Safety and accident report Misasa 2016
I have gone through the accident reports for 2016. This is a brief summary of the cause of the accidents. This is only for LSA and microlights.
There were 3 accidents in 2016 for which formal accident reports have been issued by SACAA. Not sure whether more were submitted to SACAA and that the reports are still outstanding.
1. The first is a BatHawk that crashed on a game farm.
They were flying at a height of approximately 100 feet above ground level (AGL) according to the data obtained from the GPS unit that was on board. During the second orbit, the left wing suddenly dropped and the aircraft went into a spin. They impacted with terrain in a substantial nose-down attitude, coming to rest in a semi inverted attitude 17.8m after impact.
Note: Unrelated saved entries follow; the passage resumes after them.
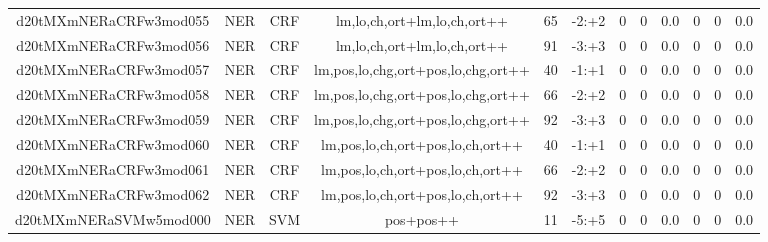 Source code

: \documentclass[a4paper]{article}
\begin{document}
\begin{landscape}
\begin{center}
\begin{tabular}{ |c|c|c|c|c|c|c|c|c|c|c|c|}
 
 	
 	\small{ d20tMXmNERaCRFw3mod055 } & \small{ NER} & \small{  CRF }  & lm,lo,ch,ort+lm,lo,ch,ort++  &  65 &  \small{  -2:+2 }  &  0 & 0 & 0.0  &  0 & 0 & 0.0 \\
 	

 
 	
 	\small{ d20tMXmNERaCRFw3mod056 } & \small{ NER} & \small{  CRF }  & lm,lo,ch,ort+lm,lo,ch,ort++  &  91 &  \small{  -3:+3 }  &  0 & 0 & 0.0  &  0 & 0 & 0.0 \\
 	

 
 	
 	\small{ d20tMXmNERaCRFw3mod057 } & \small{ NER} & \small{  CRF }  & lm,pos,lo,chg,ort+pos,lo,chg,ort++  &  40 &  \small{  -1:+1 }  &  0 & 0 & 0.0  &  0 & 0 & 0.0 \\
 	

 
 	
 	\small{ d20tMXmNERaCRFw3mod058 } & \small{ NER} & \small{  CRF }  & lm,pos,lo,chg,ort+pos,lo,chg,ort++  &  66 &  \small{  -2:+2 }  &  0 & 0 & 0.0  &  0 & 0 & 0.0 \\
 	

 
 	
 	\small{ d20tMXmNERaCRFw3mod059 } & \small{ NER} & \small{  CRF }  & lm,pos,lo,chg,ort+pos,lo,chg,ort++  &  92 &  \small{  -3:+3 }  &  0 & 0 & 0.0  &  0 & 0 & 0.0 \\
 	

 
 	
 	\small{ d20tMXmNERaCRFw3mod060 } & \small{ NER} & \small{  CRF }  & lm,pos,lo,ch,ort+pos,lo,ch,ort++  &  40 &  \small{  -1:+1 }  &  0 & 0 & 0.0  &  0 & 0 & 0.0 \\
 	

 
 	
 	\small{ d20tMXmNERaCRFw3mod061 } & \small{ NER} & \small{  CRF }  & lm,pos,lo,ch,ort+pos,lo,ch,ort++  &  66 &  \small{  -2:+2 }  &  0 & 0 & 0.0  &  0 & 0 & 0.0 \\
 	

 
 	
 	\small{ d20tMXmNERaCRFw3mod062 } & \small{ NER} & \small{  CRF }  & lm,pos,lo,ch,ort+pos,lo,ch,ort++  &  92 &  \small{  -3:+3 }  &  0 & 0 & 0.0  &  0 & 0 & 0.0 \\
 	

 
 	
 	\small{ d20tMXmNERaSVMw5mod000 } & \small{ NER} & \small{  SVM }  & pos+pos++  &  11 &  \small{  -5:+5 }  &  0 & 0 & 0.0  &  0 & 0 & 0.0 \\
 	


\end{tabular}
\end{center}
\end{landscape}
\end{document}
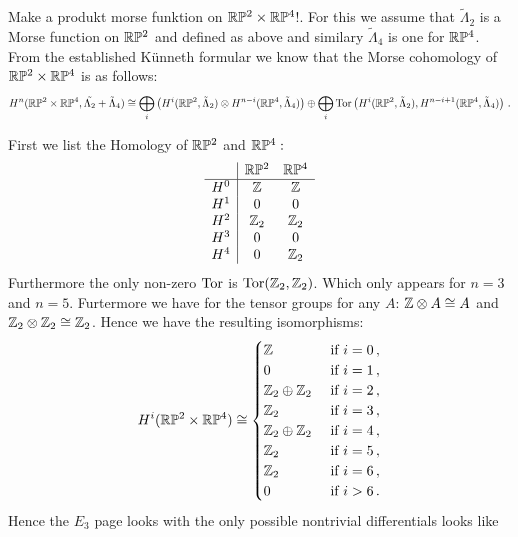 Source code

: 	\begin{example}
		Make a produkt morse funktion on $\R\PP^2\times \R\PP^4$!. 
		For this we assume that $\tilde{\Lambda}_2$ is a Morse function on $\R\PP^2$ and defined as above and similary $\tilde{\Lambda}_4$ is one for $\R\PP^4$.
		From the established Künneth formular we know that the Morse cohomology of $\R\PP^2 \times \R\PP^4$ is as follows: 
		\begin{equation*}
			H^n(\R\PP^2\times \R\PP^4,\tilde{\Lambda_2}+\tilde{\Lambda}_4)\cong \bigoplus_i\left(
			H^i(\R\PP^2,\tilde{\Lambda}_2)\otimes H^{n-i} (\R\PP^4,\tilde{\Lambda}_4)
			\right) \oplus \bigoplus_i \Tor\left(
			H^i(\R\PP^2,\tilde{\Lambda}_2),
			 H^{n-i+1} (\R\PP^4,\tilde{\Lambda}_4)
			\right)\,.
		\end{equation*}
		
		First we list the Homology of $\R\PP^2$ and $\R\PP^4:$
	\begin{equation*}
		\begin{array}{c|c c}
			& \R\PP^2 &\R\PP^4\\
			\hline
			H^0&\Z&\Z \\
			H^1&0&0\\
			H^2&\Z_2&\Z_2\\
			H^3&0&0\\
			H^4&0&\Z_2
		\end{array}
	\end{equation*}
 Furthermore the only non-zero $\Tor$ is $\Tor(\Z_2,\Z_2)$. Which only appears for $n=3$ and $n=5$. Furtermore we have for the tensor groups for any $A$: $\Z\otimes A\cong A$ and $\Z_2\otimes \Z_2 \cong \Z_2$.  Hence we have the resulting isomorphisms: 
 \begin{equation*}
 	H^i(\R\PP^2\times \R\PP^4)\cong \begin{cases}
 		\Z & \text{ if }i=  0\,,\\
	 	0  & \text{ if }i=  1\,,\\
	 	\Z_2\oplus \Z_2& \text{ if }i= 2\,,\\
	 	\Z_2 & \text{ if }i=  3\,,\\
	 	\Z_2\oplus \Z_2 & \text{ if }i=  4\,,\\
	 	\Z_2& \text{ if }i=  5\,,\\
	 	\Z_2& \text{ if }i=  6\,,\\
	 	0& \text{ if }i>6\,.
 	\end{cases}
 \end{equation*}
 Hence the $E_3$ page looks with the only possible nontrivial differentials looks like
 \begin{center}

\end{center}
\end{example}
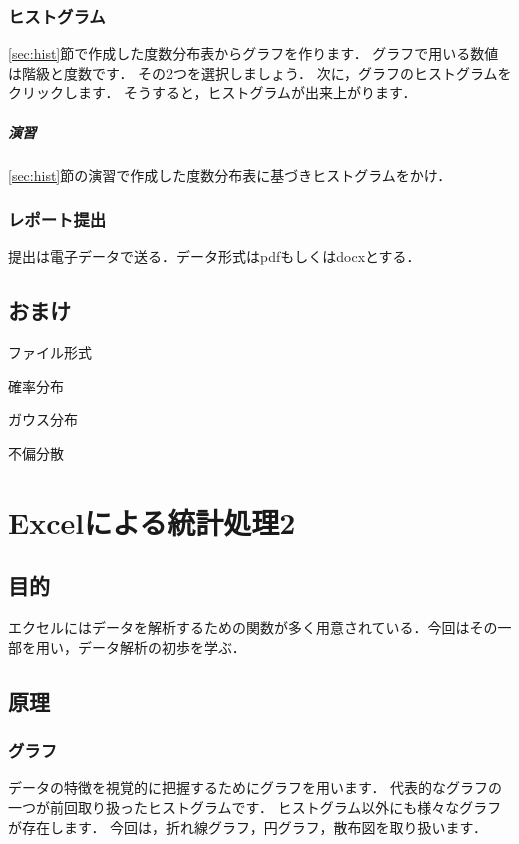 \documentclass[12pt, a4j]{jreport}
\begin{document}
\subsection{ヒストグラム}

\ref{sec:hist}節で作成した度数分布表からグラフを作ります．
グラフで用いる数値は階級と度数です．
その2つを選択しましょう．
次に，グラフのヒストグラムをクリックします．
そうすると，ヒストグラムが出来上がります．

\paragraph{演習}

\ref{sec:hist}節の演習で作成した度数分布表に基づきヒストグラムをかけ．


\subsection{レポート提出}

提出は電子データで送る．データ形式はpdfもしくはdocxとする．

\section{おまけ}

ファイル形式

確率分布

ガウス分布

不偏分散


\chapter{Excelによる統計処理2}

\section{目的}

エクセルにはデータを解析するための関数が多く用意されている．今回はその一部を用い，データ解析の初歩を学ぶ．

\section{原理}

\subsection{グラフ}

データの特徴を視覚的に把握するためにグラフを用います．
代表的なグラフの一つが前回取り扱ったヒストグラムです．
ヒストグラム以外にも様々なグラフが存在します．
今回は，折れ線グラフ，円グラフ，散布図を取り扱います．
\end{document}
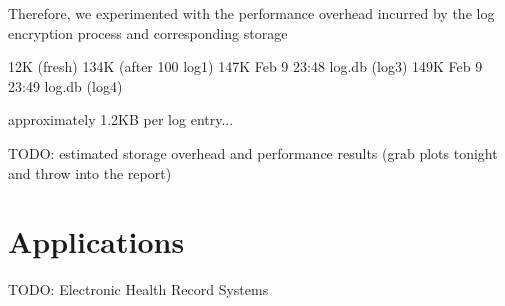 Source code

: \documentclass{sig-alternate}
\begin{document}

Therefore, we experimented with the performance overhead incurred by the log encryption process and corresponding storage 

12K (fresh)
134K (after 100 log1)
147K Feb  9 23:48 log.db (log3)
149K Feb  9 23:49 log.db (log4)

approximately 1.2KB per log entry...

TODO: estimated storage overhead and performance results (grab plots tonight and throw into the report)

\section{Applications}
TODO: Electronic Health Record Systems

\balance
\end{document}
2. The second was a Jabiru SP
During the take-off, the aircraft experienced a loss in engine power. It then turned to the right, followed by a (270) two hundred and seventy degree turn to his left, after which the aircraft impacted the ground.
3. The third was a trike.
Collision with the power lines/wire strike because of a failure to look out.
It is interesting to note that in all three accidents it was clearly pilot error that caused the accident. The accident in the Jabiru was precipitated by an engine problem which resulted in a fatal crash. The pilot tried to turn back which ultimately caused the aircraft to impact the ground in a nose down attitude. The aircraft was also overloaded contributing to the accident.
In light of this, the question is asked, is our training adequate or is there an “attitude “problem.
Why do some light aircraft fly so low? Why are we doing steep turns close to the ground? Do we often practice forced landings or do we only practice them before a flight test?
It is also interesting to note that the pilots all had over 100 hours flight time. They were not students. They had 110, 235 and 2498 hours.
Do you ever read articles on flying and/or brush up on your theory? Do you know what the difference is between a spin and a spiral dive, how do you recover from a spin and a spiral dive. What are the reasons that can cause a spin or a spiral dive? If you don’t know the answers to these questions, you need to brush up on your theory. It could save your life.